When an organization experiences the uncertainty a deal can create, informal communication will fill in the gaps created by either a lack of information or a mistrust of the formal communication leaders provide. The corporate equivalent of adrenaline lights up nodes on the network and keeps them on, creating a sense of danger. People become hyper-vigilant, noticing and interpreting even small acts—frequently incorrectly. A high level of stress hormones cascading in an individual causes an unpleasant, distracting, and often contagious reaction.

Rather than trying to psychoanalyze their people, leaders should spend more time observing them. As amorphous as culture sounds, it comes down to behavior. Think of a cult. How do you know if someone is a member of a cult? You observe patterns of behavior that allow you to determine membership and affinity.

Many think that beliefs guide behavior, and sometimes they do. At other times, powerful beliefs emerge as a result of behavior, because they justify what we have already done.

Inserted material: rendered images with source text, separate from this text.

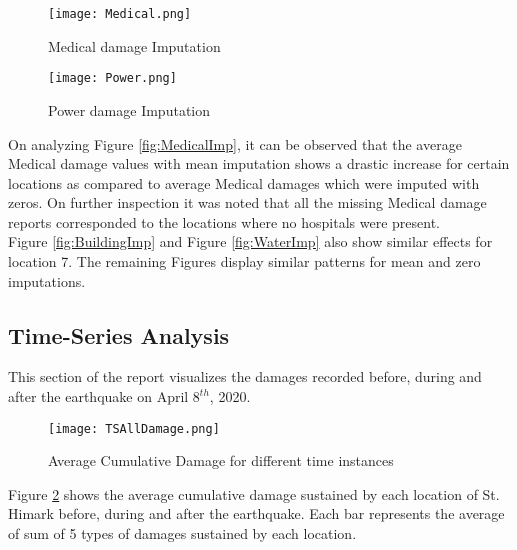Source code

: \documentclass[12pt]{extarticle}
\begin{document}
\begin{figure}[H]
	\centering
	\begin{minipage}{0.5\textwidth}
		\centering
		\texttt{[image: Medical.png]}
		\caption{Medical damage Imputation}
		\label{fig:MedicalImp}
	\end{minipage}%
	\begin{minipage}{0.5\textwidth}
		\centering
		\texttt{[image: Power.png]}
		\caption{Power damage Imputation}
		\label{fig:PowerImp}
	\end{minipage}
\end{figure} 

On analyzing Figure \ref{fig:MedicalImp}, it can be observed that the average Medical damage values with mean imputation shows a drastic increase for certain locations as compared to average Medical damages which were imputed with zeros. On further inspection it was noted that all the missing Medical damage reports corresponded to the locations where no hospitals were present. \\  

Figure \ref{fig:BuildingImp} and Figure \ref{fig:WaterImp} also show similar effects for location 7. The remaining Figures display similar patterns for mean and zero imputations.  \\

\subsection{Time-Series Analysis}
 This section of the report visualizes the damages recorded before, during and after the earthquake on April $8^{th}$, 2020. 

\begin{figure}[H]
\centering
	\texttt{[image: TSAllDamage.png]}
	\caption{Average Cumulative Damage for different time instances }
	\label{fig:TSA}
\end{figure}

Figure \ref{fig:TSA} shows the average cumulative damage sustained by each location of St. Himark before, during and after the earthquake. Each bar represents the average of sum of 5 types of damages sustained by each location. \\

\end{document}
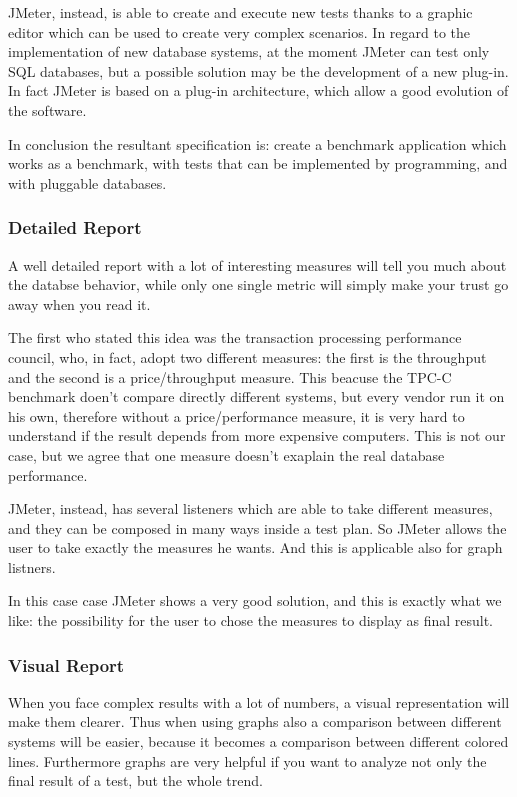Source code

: JMeter, instead, is able to create and execute new tests thanks to a graphic editor which can be used to create very complex scenarios. In regard to the implementation of new database systems, at the moment JMeter can test only SQL databases, but a possible solution may be the development of a new plug-in. In fact JMeter is based on a plug-in architecture, which allow a good evolution of the software.

In conclusion the resultant specification is: create a benchmark application which works as a benchmark, with tests that can be implemented by programming, and with pluggable databases.
			 
			\subsubsection{Detailed Report} 
A well detailed report with a lot of interesting measures will tell you much about the databse behavior, while only one single metric will simply make your trust go away when you read it. 

The first who stated this idea was the transaction processing performance council, who, in fact, adopt two different measures: the first is the throughput and the second is a price/throughput measure. This beacuse the TPC-C benchmark doen't compare directly different systems, but every vendor run it on his own, therefore without a price/performance measure, it is very hard to understand if the result depends from more expensive computers. This is not our case, but we agree that one measure doesn't exaplain the real database performance.

JMeter, instead, has several listeners which are able to take different measures, and they can be composed in many ways inside a test plan. So JMeter allows the user to take exactly the measures he wants. And this is applicable also for graph listners.

In this case case JMeter shows a very good solution, and this is exactly what we like: the possibility for the user to chose the measures to display as final result.
			
			\subsubsection{Visual Report}
When you face complex results with a lot of numbers, a visual representation will make them clearer. Thus when using graphs also a comparison between different systems will be easier, because it becomes a comparison between different colored lines. Furthermore graphs are very helpful if you want to analyze not only the final result of a test, but the whole trend.

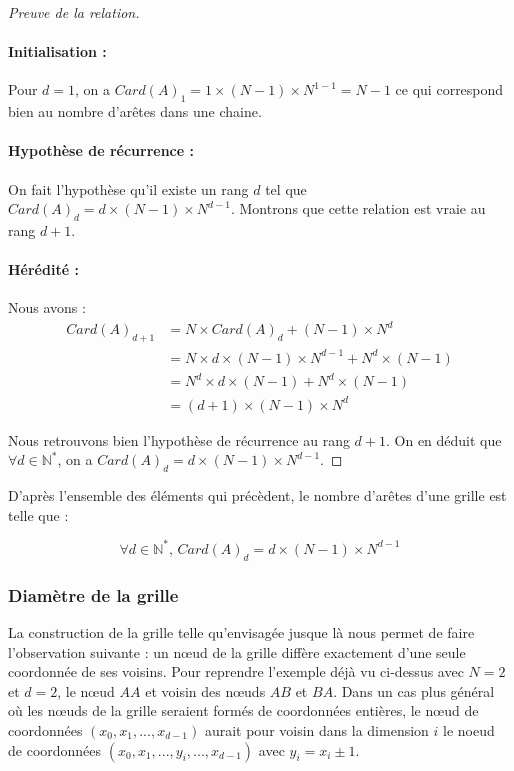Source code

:\begin{proof}[Preuve de la relation]
\item
\paragraph{Initialisation :} 
Pour $d=1$, on a $Card(A)_1 = 1\times (N-1)\times N^{1-1} = N-1$ ce qui correspond bien au nombre d'arêtes dans une chaine.

\paragraph{Hypothèse de récurrence :}
On fait l'hypothèse qu'il existe un rang $d$ tel que $Card(A)_d = d\times (N-1)\times N^{d-1}$. Montrons que cette relation est vraie au rang $d+1$.

\paragraph{Hérédité :} Nous avons :
\begin{align*}
Card(A)_{d+1} & = N \times Card(A)_d + (N-1)\times N^d \\
& = N\times d\times (N-1)\times N^{d-1} + N^d\times (N-1)\\
& = N^d\times d\times (N-1) + N^d\times (N-1)\\
& = (d+1)\times (N-1)\times N^d
\end{align*}

Nous retrouvons bien l'hypothèse de récurrence au rang $d+1$. On en déduit que $\forall d \in \mathbb{N^*}$, on a $Card(A)_d = d\times (N-1)\times N^{d-1}$.
\end{proof}

D'après l'ensemble des éléments qui précèdent, le nombre d'arêtes d'une grille est telle que :

$$\forall d \in \mathbb{N^*} \text{, }Card(A)_d = d\times (N-1)\times N^{d-1} $$ 


\subsubsection{Diamètre de la grille}

La construction de la grille telle qu'envisagée jusque là nous permet de faire l'observation suivante : un nœud de la grille diffère exactement d'une seule coordonnée de ses voisins. Pour reprendre l'exemple déjà vu ci-dessus avec $N=2$ et $d=2$, le nœud $AA$ et voisin des nœuds $AB$ et $BA$. Dans un cas plus général où les nœuds de la grille seraient formés de coordonnées entières, le nœud de coordonnées $(x_0,x_1, ..., x_{d-1})$ aurait pour voisin dans la dimension $i$ le noeud de coordonnées $(x_0,x_1,...,y_i,...,x_{d-1})$ avec $y_i=x_i\pm1$.


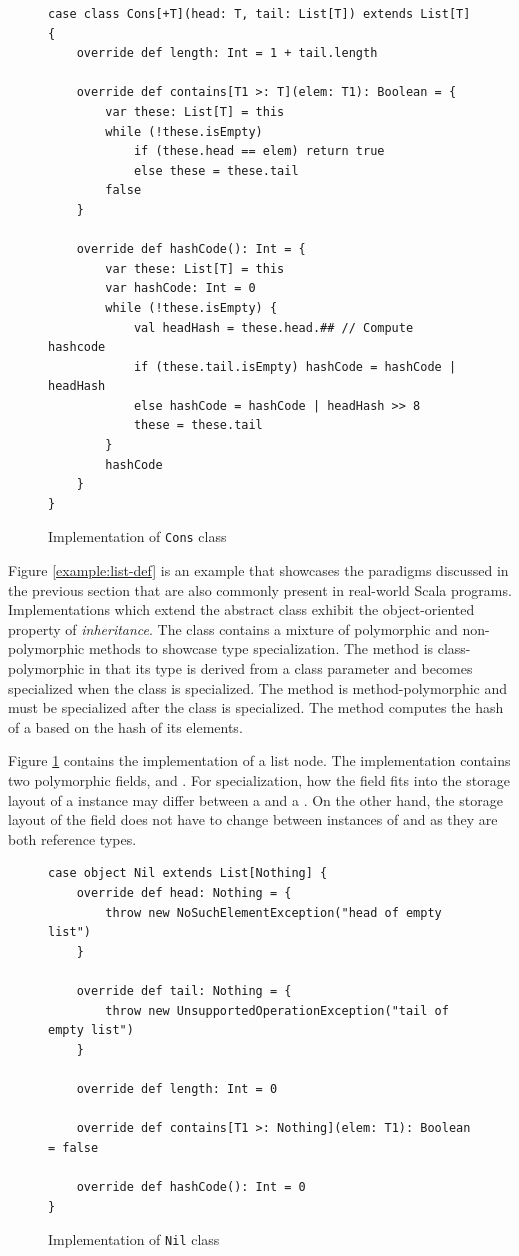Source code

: \begin{figure}[!htb]
\begin{verbatim}
case class Cons[+T](head: T, tail: List[T]) extends List[T] {
	override def length: Int = 1 + tail.length
	
	override def contains[T1 >: T](elem: T1): Boolean = {
		var these: List[T] = this
		while (!these.isEmpty) 
			if (these.head == elem) return true
			else these = these.tail
		false
	}
			
	override def hashCode(): Int = {
		var these: List[T] = this
		var hashCode: Int = 0
		while (!these.isEmpty) {
			val headHash = these.head.## // Compute hashcode
			if (these.tail.isEmpty) hashCode = hashCode | headHash
			else hashCode = hashCode | headHash >> 8
			these = these.tail
		}
		hashCode
	}
}
\end{verbatim}
\caption{Implementation of \texttt{Cons} class}
\label{example:cons-impl}
\end{figure}

Figure \ref{example:list-def} is an example that showcases the paradigms discussed in the previous section that are also commonly present in real-world Scala programs.
Implementations which extend the abstract  class exhibit the object-oriented property of \textit{inheritance}.
The  class contains a mixture of polymorphic and non-polymorphic methods to showcase type specialization.
The  method is class-polymorphic in that its type is derived from a class parameter and becomes specialized when the class is specialized.
The  method is method-polymorphic and must be specialized after the class is specialized.
The  method computes the hash of a  based on the hash of its elements.

Figure \ref{example:cons-impl} contains the implementation of a list node.
The  implementation contains two polymorphic fields,  and .
For specialization, how the  field fits into the storage layout of a  instance may differ between a  and a .
On the other hand, the storage layout of the  field does not have to change between instances of  and  as they are both reference types.

\begin{figure}[!htb]
\begin{verbatim}
case object Nil extends List[Nothing] {
	override def head: Nothing = {
		throw new NoSuchElementException("head of empty list")
	}
	
	override def tail: Nothing = {
		throw new UnsupportedOperationException("tail of empty list")
	}
	
	override def length: Int = 0
		
	override def contains[T1 >: Nothing](elem: T1): Boolean = false
		
	override def hashCode(): Int = 0
}
\end{verbatim}
\caption{Implementation of \texttt{Nil} class}
\label{example:nil-impl}
\end{figure}

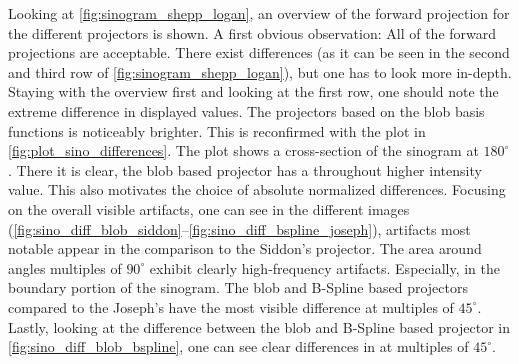 Looking at \autoref{fig:sinogram_shepp_logan}, an overview of the forward projection for the
different projectors is shown. A first obvious observation: All of the forward projections are
acceptable. There exist differences (as it can be seen in the second and third row of
\autoref{fig:sinogram_shepp_logan}), but one has to look more in-depth. Staying with the overview
first and looking at the first row, one should note the extreme difference in displayed values. The
projectors based on the blob basis functions is noticeably brighter. This is reconfirmed with the
plot in \autoref{fig:plot_sino_differences}. The plot shows a cross-section of the sinogram at
\(180^\circ\). There it is clear, the blob based projector has a throughout higher intensity value.
This also motivates the choice of absolute normalized differences. Focusing on the overall visible
artifacts, one can see in the different images
(\autoref{fig:sino_diff_blob_siddon}--\autoref{fig:sino_diff_bspline_joseph}), artifacts most
notable appear in the comparison to the Siddon's projector. The area around angles multiples of
\(90^\circ\) exhibit clearly high-frequency artifacts. Especially, in the boundary portion of the
sinogram. The blob and B-Spline based projectors compared to the Joseph's have the most visible
difference at multiples of \(45^\circ\). Lastly, looking at the difference between the blob and
B-Spline based projector in \autoref{fig:sino_diff_blob_bspline}, one can see clear differences in
at multiples of \(45^\circ\).


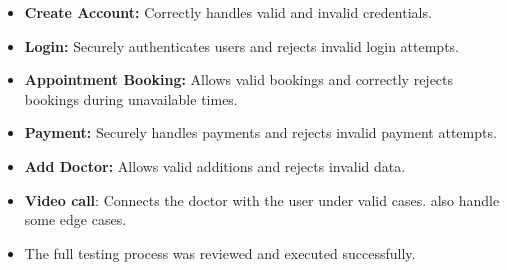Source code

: \documentclass{article}
\begin{document}
\begin{itemize}
    \item \textbf{Create Account:} Correctly handles valid and invalid credentials.
    \item \textbf{Login:} Securely authenticates users and rejects invalid login attempts.
    \item \textbf{Appointment Booking:} Allows valid bookings and correctly rejects bookings during unavailable times.
    \item \textbf{Payment:} Securely handles payments and rejects invalid payment attempts.
    \item \textbf{Add Doctor:} Allows valid additions and rejects invalid data.
    \item \textbf{Video call}: Connects the doctor with the user under valid cases. also handle some edge cases.
    \item The full testing process was reviewed and executed successfully.
\end{itemize}
\end{document}
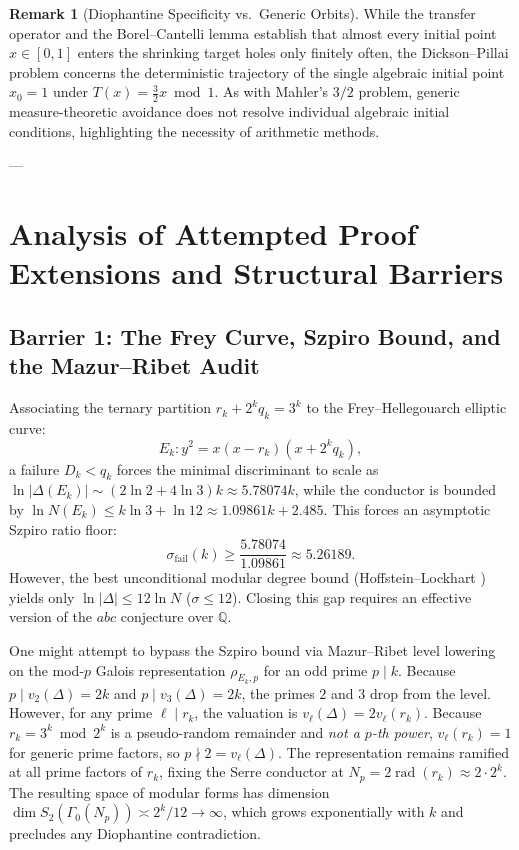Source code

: \documentclass[11pt,reqno]{amsart}
\theoremstyle{definition}
\newtheorem{remark}[theorem]{Remark}
\numberwithin{equation}{section}
\begin{document}
\begin{remark}[Diophantine Specificity vs.\ Generic Orbits]
While the transfer operator and the Borel--Cantelli lemma establish that almost every initial point $x \in [0, 1]$ enters the shrinking target holes only finitely often, the Dickson--Pillai problem concerns the deterministic trajectory of the single algebraic initial point $x_0 = 1$ under $T(x) = \frac{3}{2} x \bmod 1$. As with Mahler's $3/2$ problem, generic measure-theoretic avoidance does not resolve individual algebraic initial conditions, highlighting the necessity of arithmetic methods.
\end{remark}

---

\section{Analysis of Attempted Proof Extensions and Structural Barriers}

\subsection{Barrier 1: The Frey Curve, Szpiro Bound, and the Mazur--Ribet Audit}
Associating the ternary partition $r_k + 2^k q_k = 3^k$ to the Frey--Hellegouarch elliptic curve:
\[
E_k : y^2 = x(x - r_k)(x + 2^k q_k),
\]
a failure $D_k < q_k$ forces the minimal discriminant to scale as $\ln |\Delta(E_k)| \sim (2\ln 2 + 4\ln 3)k \approx 5.78074 k$, while the conductor is bounded by $\ln N(E_k) \le k \ln 3 + \ln 12 \approx 1.09861 k + 2.485$.
This forces an asymptotic Szpiro ratio floor:
\begin{equation}
\sigma_{\mathrm{fail}}(k) \ge \frac{5.78074}{1.09861} \approx 5.26189.
\end{equation}
However, the best unconditional modular degree bound (Hoffstein--Lockhart \cite{hoffstein1994}) yields only $\ln |\Delta| \le 12 \ln N$ ($\sigma \le 12$). Closing this gap requires an effective version of the $abc$ conjecture over $\mathbb{Q}$.

One might attempt to bypass the Szpiro bound via Mazur--Ribet level lowering on the mod-$p$ Galois representation $\rho_{E_k, p}$ for an odd prime $p \mid k$. Because $p \mid v_2(\Delta) = 2k$ and $p \mid v_3(\Delta) = 2k$, the primes $2$ and $3$ drop from the level. However, for any prime $\ell \mid r_k$, the valuation is $v_\ell(\Delta) = 2 v_\ell(r_k)$. Because $r_k = 3^k \bmod 2^k$ is a pseudo-random remainder and \emph{not a $p$-th power}, $v_\ell(r_k) = 1$ for generic prime factors, so $p \nmid 2 = v_\ell(\Delta)$. The representation remains ramified at all prime factors of $r_k$, fixing the Serre conductor at $N_p = 2 \operatorname{rad}(r_k) \approx 2 \cdot 2^k$. The resulting space of modular forms has dimension $\dim S_2(\Gamma_0(N_p)) \asymp 2^k / 12 \to \infty$, which grows exponentially with $k$ and precludes any Diophantine contradiction.
\end{document}
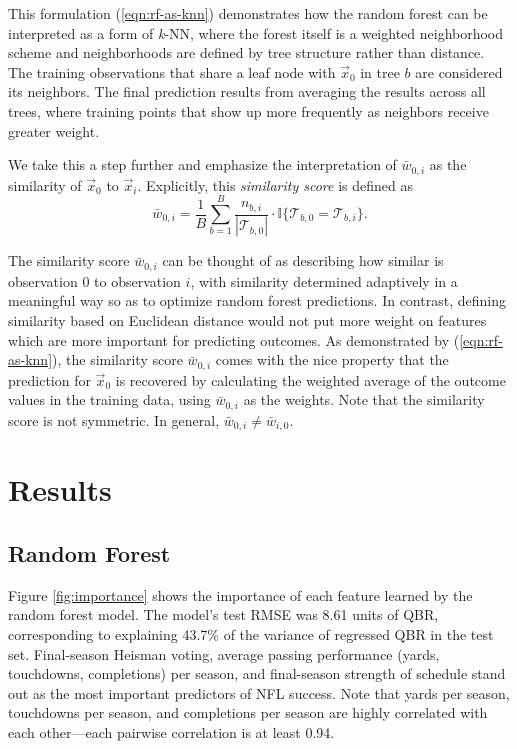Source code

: \documentclass[Review, sageh, times]{sagej}
\begin{document}
This formulation (\ref{eqn:rf-as-knn}) demonstrates how the random forest can be interpreted as a form of \textit{k}-NN, where the forest itself is a weighted neighborhood scheme and neighborhoods are defined by tree structure rather than distance. The training observations that share a leaf node with $\vec x_0$ in tree $b$ are considered its neighbors. The final prediction results from averaging the results across all trees, where training points that show up more frequently as neighbors receive greater weight.

We take this a step further and emphasize the interpretation of $\bar w_{0,i}$ as the similarity of $\vec x_0$ to $\vec x_i$. Explicitly, this {\it similarity score} is defined as
\begin{equation}
  \label{eqn:similarity}
  \bar w_{0,i} = \frac{1}{B}\sum_{b = 1}^B
    \frac{n_{b,i}}{|\mathcal{T}_{b,0}|} \cdot \mathbb{I}\{\mathcal{T}_{b,0} = \mathcal{T}_{b,i}\}.
\end{equation}

The similarity score $\bar w_{0,i}$ can be thought of as describing how similar is observation 0 to observation $i$, with similarity determined adaptively in a meaningful way so as to optimize random forest predictions. In contrast, defining similarity based on Euclidean distance would not put more weight on features which are more important for predicting outcomes. As demonstrated by (\ref{eqn:rf-as-knn}), the similarity score $\bar w_{0,i}$ comes with the nice property that the prediction for $\vec x_0$ is recovered by calculating the weighted average of the outcome values in the training data, using $\bar w_{0,i}$ as the weights. Note that the similarity score is not symmetric. In general, $\bar w_{0,i} \ne \bar w_{i,0}$.

\section{Results}
\label{sec:results}

\subsection{Random Forest}

Figure \ref{fig:importance} shows the importance of each feature learned by the random forest model. The model's test RMSE was 8.61 units of QBR, corresponding to explaining 43.7\% of the variance of regressed QBR in the test set. Final-season Heisman voting, average passing performance (yards, touchdowns, completions) per season, and final-season strength of schedule stand out as the most important predictors of NFL success. Note that yards per season, touchdowns per season, and completions per season are highly correlated with each other---each pairwise correlation is at least 0.94.
\end{document}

To build a healthy neural network, leaders need to do three things.

  • First, identify the behaviors consistent with success, given the goals and strategy.
  • Second, fan the flames of motivation by matching talent to the role and giving people autonomy over how they work.
  • Third, remove people who threaten to jeopardize what you are trying to accomplish.

The decisions leaders make, especially the tough calls, signal to everyone whether what they say is true or not. When the behavior of the leaders matches what they say, the entire system breathes a sigh of relief.

A neural network exists in your business. Make yours a super highway for productivity and feelings of accomplishment.